Le printemps passé, j’ai trouvé à l’archevêché catholique de Sherbrooke (Estrie) un pamphlet intitulé Rosaire des saintes plaies distribué par Les Amis du Purgatoire, où il est expliqué que la récitation de certaines prières précises (comme des formules magiques) donne « 300 jours d’indulgence chaque fois » ! L’Église papale (ou n’importe quelle Église) n’a absolument aucune autorité sur la base de laquelle elle pourrait se permettre de prêcher des superstitions aussi non-scripturales (d’autant plus que le purgatoire est une pure invention). L’été passé, j’ai trouvé dans une cathédrale médiévale de Troyes (Champagne) un pamphlet intitulé Comment prier pour les morts publié par le Groupe Bayard où il est affirmé que non seulement nous devons prier pour les trépassés (que Dieu envoie aux châtiments éternels ou qu’il en prend en sa sainte présence dès l’instant de leur trépas), mais de surcroît que les morts prient pour nous ! Historiquement, cette pratique est tirée tout droit du paganisme gréco-romain. Théologiquement, il est blasphématoire de prétendre que des plaidoiries humaines peuvent renverser le décret immuable de Dieu.

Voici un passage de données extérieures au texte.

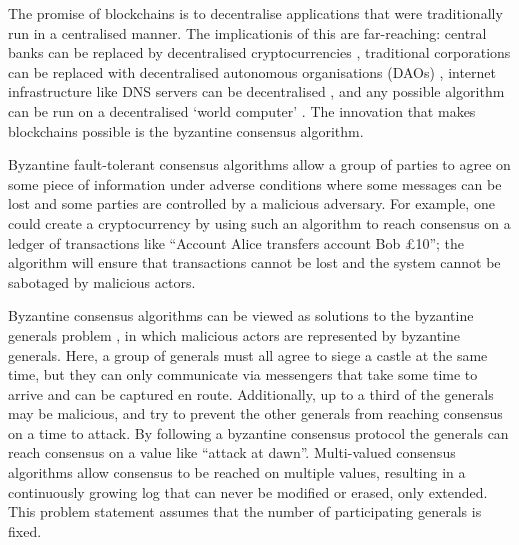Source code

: 
The promise of blockchains is to decentralise applications that were traditionally run in a centralised manner. The implicationis of this are far-reaching: central banks can be replaced by decentralised cryptocurrencies \cite{nakamotoBitcoinPeertoPeerElectronic2008,perniceCryptocurrency2021}, traditional corporations can be replaced with decentralised autonomous organisations (DAOs) \cite{hassanDecentralizedAutonomousOrganization2021,ethereumWhite}, internet infrastructure like DNS servers can be decentralised \cite{EthereumNameService}, and any possible algorithm can be run on a decentralised `world computer' \cite{ethereumWhite,ethereumYellow}. The innovation that makes blockchains possible is the byzantine consensus algorithm.

Byzantine fault-tolerant consensus algorithms allow a group of parties to agree on some piece of information under adverse conditions where some messages can be lost and some parties are controlled by a malicious adversary. For example, one could create a cryptocurrency by using such an algorithm to reach consensus on a ledger of transactions like ``Account Alice transfers account Bob £10''; the algorithm will ensure that transactions cannot be lost and the system cannot be sabotaged by malicious actors.

Byzantine consensus algorithms can be viewed as solutions to the byzantine generals problem \cite{lamportByzantineGeneralsProblem1982}, in which malicious actors are represented by byzantine generals. Here, a group of generals must all agree to siege a castle at the same time, but they can only communicate via messengers that take some time to arrive and can be captured en route. Additionally, up to a third of the generals may be malicious, and try to prevent the other generals from reaching consensus on a time to attack. By following a byzantine consensus protocol the generals can reach consensus on a value like ``attack at dawn''. Multi-valued consensus algorithms allow consensus to be reached on multiple values, resulting in a continuously growing log that can never be modified or erased, only extended. This problem statement assumes that the number of participating generals is fixed.

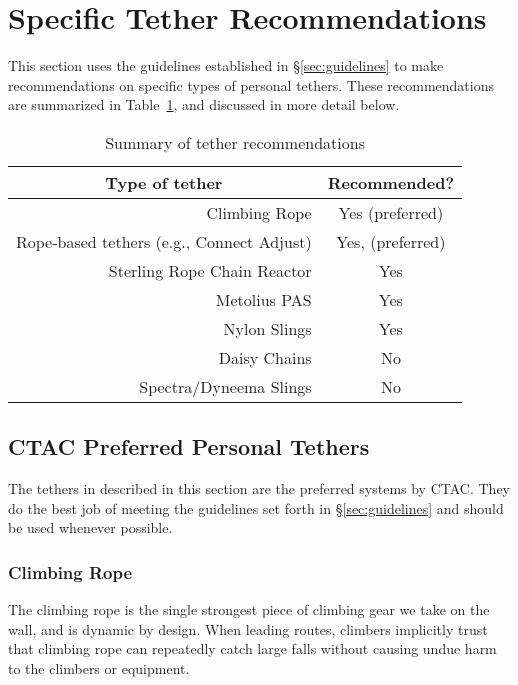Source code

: \documentclass[nonacm,acmtog]{acmart}
\begin{document}
\section{Specific Tether Recommendations}
\label{sec:recommendations}

   This section uses the guidelines established in \S\ref{sec:guidelines} to
   make recommendations on specific types of personal tethers.  These
   recommendations are summarized in Table~\ref{tab:summary}, and discussed in
   more detail below.
	
	\begin{table}
	\Small
	\centering
	\begin{tabular}{|r||c|}
		\hline
		\multicolumn{1}{|c||}{\bf Type of tether} & {\bf Recommended?} \\
		\hline
		Climbing Rope & Yes (preferred) \\
		Rope-based tethers (e.g., Connect Adjust) & Yes, (preferred)  \\
		\hline
		Sterling Rope Chain Reactor & Yes \\
		Metolius PAS & Yes \\
		Nylon Slings & Yes \\
		\hline
		Daisy Chains & No \\
		Spectra/Dyneema Slings & No \\
		\hline
	\end{tabular}
	\caption{Summary of tether recommendations}
	\label{tab:summary}
\end{table}


\subsection{CTAC Preferred Personal Tethers}
\label{sec:recommended}

   The tethers in described in this section are the preferred systems by CTAC.
   They do the best job of meeting the guidelines set forth in
   \S\ref{sec:guidelines} and should be used whenever possible.

\subsubsection{Climbing Rope}

   The climbing rope is the single strongest piece of climbing gear we take on
   the wall, and is dynamic by design.  When leading routes, climbers
   implicitly trust that climbing rope can repeatedly catch large falls without
   causing undue harm to the climbers or equipment.
\end{document}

Dans son œuvre maîtresse, De Locis Theologicis (1543), l’évêque dominicain Melchior Cano (1509-1560) – professeur à l’Université de Salamanque (Castille), fondateur de la chaire de théologie à l’Université d’Alcalá (Madrid), recteur du Collège Saint-Grégoire à Valladolid (Castille) puis ambassadeur de Charles Quint au Concile de Trente en 1551-1552 – affirma ceci (en totale contradiction avec l’ordonnance de l’apôtre Paul en Galates 1:8) :
Si quelque chose a été tenu pour être un dogme de foi, soit par l’Église ou par un concile approuvé par le pape, ou a été constamment et d’une manière consistante tenue par tous les saints [sic] pour être certaine, alors nous devons l’accepter comme vérité catholique, et son contraire comme hérétique, même si elle n’est pas contenue dans les Saintes Écritures, soit ouvertement ou obscurément.
Pour mesurer l’acceptation de ce livre dans les cercles académiques catholiques, soulignons que le De Locis Theologicis de Melchior Cano fut réédité une trentaine de fois du XVIe au XIXe siècle, et qu’il vient d’être réédité en 2006.

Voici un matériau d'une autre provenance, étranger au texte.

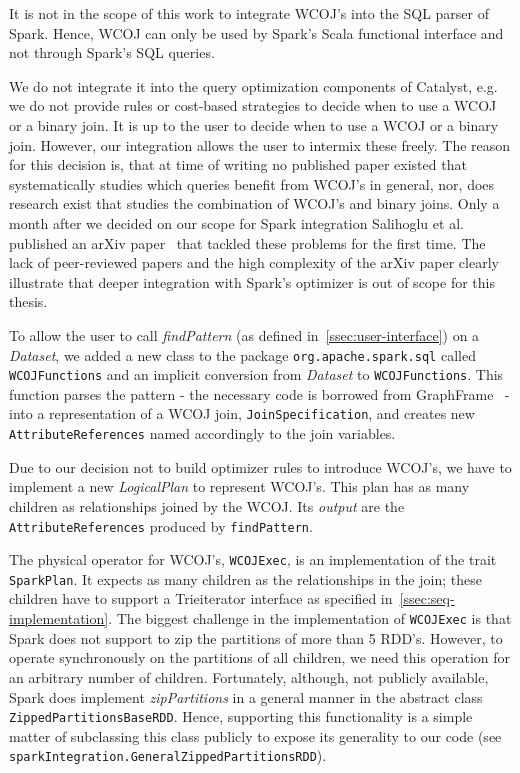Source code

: It is not in the scope of this work to integrate WCOJ's into the SQL parser of Spark.
Hence, WCOJ can only be used by Spark's Scala functional interface and not through Spark's SQL queries.

We do not integrate it into the query optimization components of Catalyst, e.g. we do not provide rules or cost-based strategies to
decide when to use a WCOJ or a binary join.
It is up to the user to decide when to use a WCOJ or a binary join.
However, our integration allows the user to intermix these freely.
The reason for this decision is, that at time of writing no published paper existed that systematically studies which queries benefit from
WCOJ's in general, nor, does research exist that studies the combination of WCOJ's and binary joins.
Only a month after we decided on our scope for Spark integration Salihoglu et al. published an arXiv paper~\cite{mhedhbi2019} that
tackled these problems for the first time.
The lack of peer-reviewed papers and the high complexity of the arXiv paper clearly illustrate that deeper integration with
Spark's optimizer is out of scope for this thesis.

To allow the user to call \textit{findPattern} (as defined in~\cref{ssec:user-interface}) on a \textit{Dataset}, we added a new class
to the package \texttt{org.apache.spark.sql} called \texttt{WCOJFunctions} and an implicit conversion from \textit{Dataset} to
\texttt{WCOJFunctions}.
This function parses the pattern - the necessary code is borrowed from GraphFrame~\cite{graphframe} - into a representation of a WCOJ join,
\texttt{JoinSpecification}, and creates new \texttt{AttributeReferences} named accordingly to the join variables.

Due to our decision not to build optimizer rules to introduce WCOJ's, we have to implement a new \textit{LogicalPlan} to represent WCOJ's.
This plan has as many children as relationships joined by the WCOJ.
Its \textit{output} are the \texttt{AttributeReferences} produced by \texttt{findPattern}.

The physical operator for WCOJ's, \texttt{WCOJExec}, is an implementation of the trait \texttt{SparkPlan}.
It expects as many children as the relationships in the join;
these children have to support a Trieiterator interface as specified in~\cref{ssec:seq-implementation}.
The biggest challenge in the implementation of \texttt{WCOJExec} is that Spark does not support to zip the partitions of more than 5 RDD's.
However, to operate synchronously on the partitions of all children, we need this operation for an arbitrary number of children.
Fortunately, although, not publicly available, Spark does implement \textit{zipPartitions} in a general manner in
the abstract class \texttt{ZippedPartitionsBaseRDD}.
Hence, supporting this functionality is a simple matter of subclassing this class publicly to expose its generality to our code (see
\texttt{sparkIntegration.GeneralZippedPartitionsRDD}).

Ma non-adhésion aux doctrines vaticanes ne vient donc certainement pas exclusivement de sources hostiles au catholicisme, mais d’un examen attentif de la documentation produite par l’Église papale.

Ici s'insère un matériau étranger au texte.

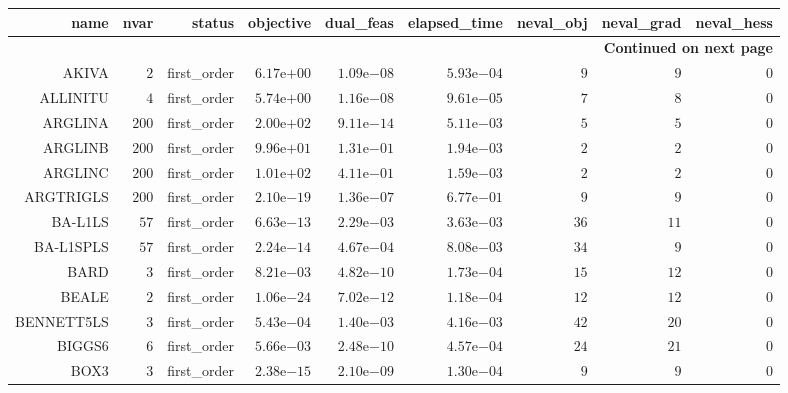 \begin{longtable}{rrrrrrrrr}
\hline
name & nvar & status & objective & dual\_feas & elapsed\_time & neval\_obj & neval\_grad & neval\_hess \\\hline
\endhead
\hline
\multicolumn{9}{r}{{\bfseries Continued on next page}}\\
\hline
\endfoot
\endlastfoot
AKIVA & \(     2\) & first\_order & \( 6.17\)e\(+00\) & \( 1.09\)e\(-08\) & \( 5.93\)e\(-04\) & \(     9\) & \(     9\) & \(     0\) \\
ALLINITU & \(     4\) & first\_order & \( 5.74\)e\(+00\) & \( 1.16\)e\(-08\) & \( 9.61\)e\(-05\) & \(     7\) & \(     8\) & \(     0\) \\
ARGLINA & \(   200\) & first\_order & \( 2.00\)e\(+02\) & \( 9.11\)e\(-14\) & \( 5.11\)e\(-03\) & \(     5\) & \(     5\) & \(     0\) \\
ARGLINB & \(   200\) & first\_order & \( 9.96\)e\(+01\) & \( 1.31\)e\(-01\) & \( 1.94\)e\(-03\) & \(     2\) & \(     2\) & \(     0\) \\
ARGLINC & \(   200\) & first\_order & \( 1.01\)e\(+02\) & \( 4.11\)e\(-01\) & \( 1.59\)e\(-03\) & \(     2\) & \(     2\) & \(     0\) \\
ARGTRIGLS & \(   200\) & first\_order & \( 2.10\)e\(-19\) & \( 1.36\)e\(-07\) & \( 6.77\)e\(-01\) & \(     9\) & \(     9\) & \(     0\) \\
BA-L1LS & \(    57\) & first\_order & \( 6.63\)e\(-13\) & \( 2.29\)e\(-03\) & \( 3.63\)e\(-03\) & \(    36\) & \(    11\) & \(     0\) \\
BA-L1SPLS & \(    57\) & first\_order & \( 2.24\)e\(-14\) & \( 4.67\)e\(-04\) & \( 8.08\)e\(-03\) & \(    34\) & \(     9\) & \(     0\) \\
BARD & \(     3\) & first\_order & \( 8.21\)e\(-03\) & \( 4.82\)e\(-10\) & \( 1.73\)e\(-04\) & \(    15\) & \(    12\) & \(     0\) \\
BEALE & \(     2\) & first\_order & \( 1.06\)e\(-24\) & \( 7.02\)e\(-12\) & \( 1.18\)e\(-04\) & \(    12\) & \(    12\) & \(     0\) \\
BENNETT5LS & \(     3\) & first\_order & \( 5.43\)e\(-04\) & \( 1.40\)e\(-03\) & \( 4.16\)e\(-03\) & \(    42\) & \(    20\) & \(     0\) \\
BIGGS6 & \(     6\) & first\_order & \( 5.66\)e\(-03\) & \( 2.48\)e\(-10\) & \( 4.57\)e\(-04\) & \(    24\) & \(    21\) & \(     0\) \\
BOX3 & \(     3\) & first\_order & \( 2.38\)e\(-15\) & \( 2.10\)e\(-09\) & \( 1.30\)e\(-04\) & \(     9\) & \(     9\) & \(     0\) \\

\end{longtable}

[Mme Suzanne :] Il n’y a jamais eu une succession directe de groupes chrétiens qui adhéraient au calvinisme du premier siècle jusqu’à notre époque.
Comme je l’ai démontré avec force dans mon article La foi biblique de l’Antiquité jusqu’au Moyen Âge tardif, il a existé en Europe des chrétiens dont les doctrines correspondaient à celles du protestantisme du Ier au au Xe siècle puis du XIIe siècle jusqu’à aujourd’hui. Comme je l’avais indiqué moi-même dans mon article La juridiction de l’épiscope de Rome ne s’étend pas en dehors de Rome, il semble y avoir eu une rupture aux XIe siècle. Joe Morecraft argumente en faveur d’une continuité de certains éléments de l’Église celtique dans les Îles Britanniques jusqu’aux Wyclifites du XIVe siècle. Sans rejeter cette thèse, je ne l’ai pas assez étudiée pour l’endosser. Quoi qu’il en soit, un vide spirituel au XIe siècle n’invalide nullement le protestantisme, parce que la Bible, l’éternelle et indestructible Parole de Dieu, a toujours existé et existera toujours. Les institutions ecclésiastiques peuvent se vautrer en perdition, mais la vérité scripturaire demeure immuable et la possibilité de retourner à l’Évangile demeure toujours, comme l’histoire l’a excellemment démontrée.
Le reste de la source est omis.